Methylation plots for BRCA1 promoter measured by bisulfite pyrosequencing assay. Levels and pattern of methylation of CpG sites along the BRCA1 promoter region in WBC from a newborn carriers, b woman carriers, c breast cancer patients, and i ovarian cancer patients. g Methylation plots for mother-newborn pairs. Black lines represent average values for control unmethylated samples, and colored lines represent single individuals. Numbers represent CpG sites relative to transcription start site. df Effect of promoter methylation on BRCA1 mRNA expression in WBC from newborn carriers, woman carriers, and breast cancer patients, respectively. Black bars represent fold change in BRCA1 promoter methylation. Gray bars represent fold change in BRCA1 expression. Cr carrier, P patient. h Correlation between BRCA1 mRNA levels in WBC and patient age. R2 correlation coefficient

BRCA1 epimutation is transmitted from mother to daughter

Interestingly, we found four out of the 20 mothers (20%), who were tested positive for BRCA1 methylation, had BRCA1 methylation-positive daughters (Fig. 1c, d). This result is the first indication of the transmission of BRCA1 epimutation from mother to daughter. To further verify the methylation in the positive mother-newborn pairs, the promoter region was analyzed by pyrosequencing in three pairs (Fig. 2g). Importantly, both mothers and newborns’ WBC DNA showed similar pattern and levels of methylation across the CpG sites analyzed. Importantly, we found one of the newborn carriers, who have a BRCA1 methylation-negative mother, has also a BRCA1 methylation negative father.

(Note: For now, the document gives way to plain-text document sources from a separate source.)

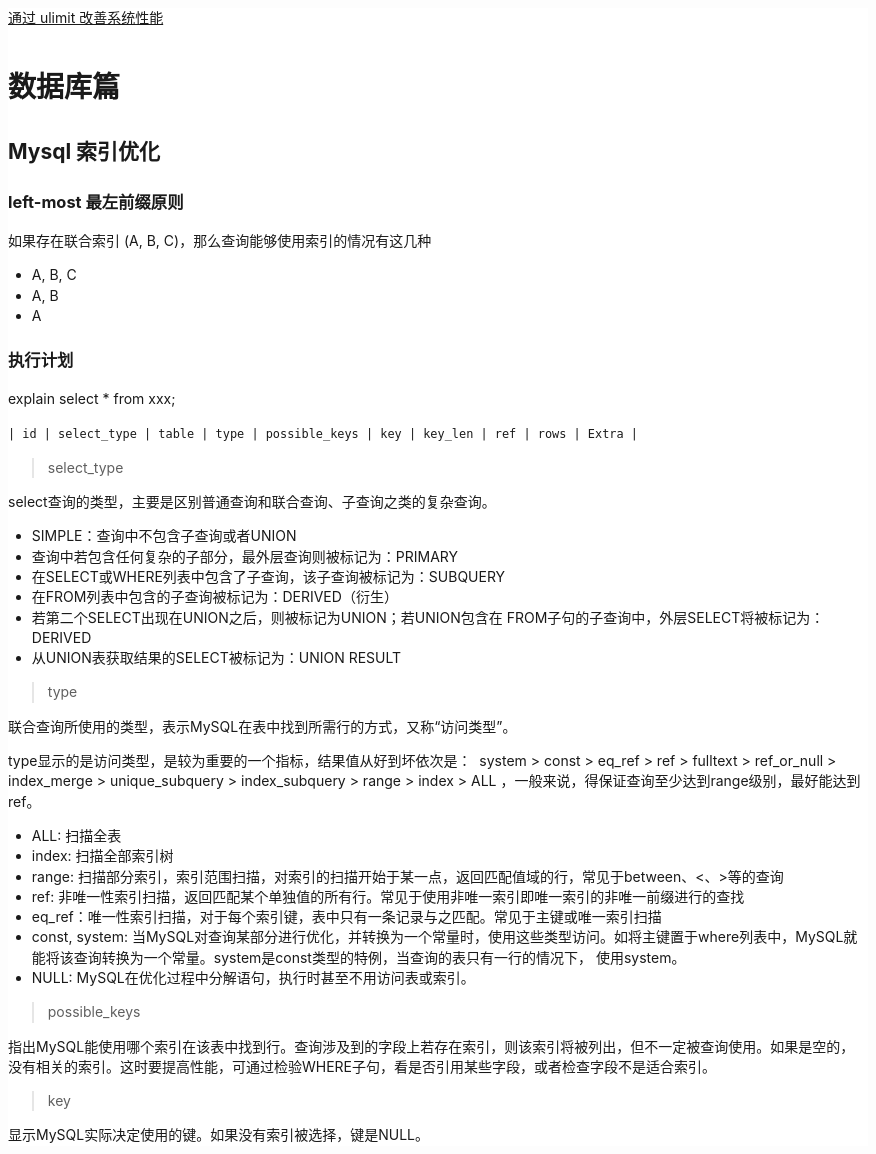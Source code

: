 [通过 ulimit 改善系统性能](https4://www.ibm.com/developerworks/cn/linux/l-cn-ulimit/)

# 数据库篇

## Mysql 索引优化
### left-most 最左前缀原则
如果存在联合索引 (A, B, C)，那么查询能够使用索引的情况有这几种

* A, B, C
* A, B
* A

### 执行计划
explain select * from xxx;

```
| id | select_type | table | type | possible_keys | key | key_len | ref | rows | Extra |   
```

> select_type

select查询的类型，主要是区别普通查询和联合查询、子查询之类的复杂查询。

* SIMPLE：查询中不包含子查询或者UNION
* 查询中若包含任何复杂的子部分，最外层查询则被标记为：PRIMARY
* 在SELECT或WHERE列表中包含了子查询，该子查询被标记为：SUBQUERY
* 在FROM列表中包含的子查询被标记为：DERIVED（衍生）
* 若第二个SELECT出现在UNION之后，则被标记为UNION；若UNION包含在 FROM子句的子查询中，外层SELECT将被标记为：DERIVED
* 从UNION表获取结果的SELECT被标记为：UNION RESULT

> type
 
联合查询所使用的类型，表示MySQL在表中找到所需行的方式，又称“访问类型”。

type显示的是访问类型，是较为重要的一个指标，结果值从好到坏依次是：
 system > const > eq_ref > ref > fulltext > ref_or_null > index_merge > unique_subquery > index_subquery > range > index > ALL ，一般来说，得保证查询至少达到range级别，最好能达到ref。

* ALL: 扫描全表
* index: 扫描全部索引树
* range: 扫描部分索引，索引范围扫描，对索引的扫描开始于某一点，返回匹配值域的行，常见于between、<、>等的查询
* ref: 非唯一性索引扫描，返回匹配某个单独值的所有行。常见于使用非唯一索引即唯一索引的非唯一前缀进行的查找
* eq_ref：唯一性索引扫描，对于每个索引键，表中只有一条记录与之匹配。常见于主键或唯一索引扫描
* const, system: 当MySQL对查询某部分进行优化，并转换为一个常量时，使用这些类型访问。如将主键置于where列表中，MySQL就能将该查询转换为一个常量。system是const类型的特例，当查询的表只有一行的情况下， 使用system。
* NULL: MySQL在优化过程中分解语句，执行时甚至不用访问表或索引。

> possible_keys

指出MySQL能使用哪个索引在该表中找到行。查询涉及到的字段上若存在索引，则该索引将被列出，但不一定被查询使用。如果是空的，没有相关的索引。这时要提高性能，可通过检验WHERE子句，看是否引用某些字段，或者检查字段不是适合索引。 

> key

显示MySQL实际决定使用的键。如果没有索引被选择，键是NULL。
 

MGMT promoter is methylated in both cancer-free women and newborns

We have previously shown that the MGMT gene is methylated in WBC of cancer-free BRCA1 methylation carriers [24]. Thus, in this study, we sought to investigate whether there is an association between the presence of BRCA1 and MGMT promoter methylations in WBC. To this end, we analyzed the MGMT promoter methylation in WBC using MSP assay in the same cohort of 865 cancer-free females. We detected the MGMT methylation in 35 of 268 (13.1%) cancer-free women, in 29 of 295 (9.8%) delivering women, and in 37 of 302 (12.3%) newborns (Fig. 1b and Table 1). These results show a high prevalence of methylated MGMT promoter in both adult and newborns. Importantly, we found six women (24%), two delivering women (10%), and three newborns (10%) to be positive for paired BRCA1/MGMT methylation (Table 1).

MGMT epimutation is transmitted from mother to daughter

Interestingly, nine out of the 29 mothers (31%), who were tested positive for MGMT methylation, had MGMT methylation-positive daughters (Fig. 1c, d). This is also the first reported result suggesting the transmission of MGMT epimutation from mother to daughter. Additionally interesting, we found two BRCA1 methylation-positive mothers having MGMT methylation-positive daughters and vice versa (Fig. 1c, d). Notably, the mother of a BRCA1 woman carrier was a breast cancer patient who was positive for methylated MGMT (Fig. 1d).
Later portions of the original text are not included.